Data records -

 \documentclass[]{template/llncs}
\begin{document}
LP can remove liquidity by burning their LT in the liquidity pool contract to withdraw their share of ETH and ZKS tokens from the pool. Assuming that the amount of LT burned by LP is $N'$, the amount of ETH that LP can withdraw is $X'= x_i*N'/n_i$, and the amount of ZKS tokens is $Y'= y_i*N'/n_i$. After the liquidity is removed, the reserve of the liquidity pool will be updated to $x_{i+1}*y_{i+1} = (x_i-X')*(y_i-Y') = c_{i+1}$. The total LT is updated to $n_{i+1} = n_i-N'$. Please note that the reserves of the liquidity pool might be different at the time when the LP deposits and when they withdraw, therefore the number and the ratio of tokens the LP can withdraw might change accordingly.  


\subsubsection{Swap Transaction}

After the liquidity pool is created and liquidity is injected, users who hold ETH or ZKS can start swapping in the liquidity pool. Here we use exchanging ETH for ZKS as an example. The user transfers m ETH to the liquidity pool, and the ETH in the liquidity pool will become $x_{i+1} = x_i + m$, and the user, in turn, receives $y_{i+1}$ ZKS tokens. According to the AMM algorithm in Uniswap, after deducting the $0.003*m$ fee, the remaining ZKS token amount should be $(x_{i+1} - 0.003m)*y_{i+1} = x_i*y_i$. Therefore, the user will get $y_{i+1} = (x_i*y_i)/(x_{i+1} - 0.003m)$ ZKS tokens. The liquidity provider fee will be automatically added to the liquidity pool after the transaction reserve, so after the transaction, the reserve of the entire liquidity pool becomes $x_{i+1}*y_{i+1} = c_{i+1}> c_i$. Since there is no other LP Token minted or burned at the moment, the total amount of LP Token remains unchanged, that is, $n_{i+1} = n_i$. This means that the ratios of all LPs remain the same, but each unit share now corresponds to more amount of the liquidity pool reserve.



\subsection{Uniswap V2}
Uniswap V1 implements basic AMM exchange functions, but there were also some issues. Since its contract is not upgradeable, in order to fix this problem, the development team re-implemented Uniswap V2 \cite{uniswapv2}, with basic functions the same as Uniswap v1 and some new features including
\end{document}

EXERCISE OBJECTIVE -
Each line above is to be copied exactly as written.

EXERCISE RESPONSE -
 \documentclass[]{template/llncs}
\begin{document}
LP can remove liquidity by burning their LT in the liquidity pool contract to withdraw their share of ETH and ZKS tokens from the pool. Assuming that the amount of LT burned by LP is $N'$, the amount of ETH that LP can withdraw is $X'= x_i*N'/n_i$, and the amount of ZKS tokens is $Y'= y_i*N'/n_i$. After the liquidity is removed, the reserve of the liquidity pool will be updated to $x_{i+1}*y_{i+1} = (x_i-X')*(y_i-Y') = c_{i+1}$. The total LT is updated to $n_{i+1} = n_i-N'$. Please note that the reserves of the liquidity pool might be different at the time when the LP deposits and when they withdraw, therefore the number and the ratio of tokens the LP can withdraw might change accordingly.  


\subsubsection{Swap Transaction}

After the liquidity pool is created and liquidity is injected, users who hold ETH or ZKS can start swapping in the liquidity pool. Here we use exchanging ETH for ZKS as an example. The user transfers m ETH to the liquidity pool, and the ETH in the liquidity pool will become $x_{i+1} = x_i + m$, and the user, in turn, receives $y_{i+1}$ ZKS tokens. According to the AMM algorithm in Uniswap, after deducting the $0.003*m$ fee, the remaining ZKS token amount should be $(x_{i+1} - 0.003m)*y_{i+1} = x_i*y_i$. Therefore, the user will get $y_{i+1} = (x_i*y_i)/(x_{i+1} - 0.003m)$ ZKS tokens. The liquidity provider fee will be automatically added to the liquidity pool after the transaction reserve, so after the transaction, the reserve of the entire liquidity pool becomes $x_{i+1}*y_{i+1} = c_{i+1}> c_i$. Since there is no other LP Token minted or burned at the moment, the total amount of LP Token remains unchanged, that is, $n_{i+1} = n_i$. This means that the ratios of all LPs remain the same, but each unit share now corresponds to more amount of the liquidity pool reserve.



\subsection{Uniswap V2}
Uniswap V1 implements basic AMM exchange functions, but there were also some issues. Since its contract is not upgradeable, in order to fix this problem, the development team re-implemented Uniswap V2 \cite{uniswapv2}, with basic functions the same as Uniswap v1 and some new features including
\end{document}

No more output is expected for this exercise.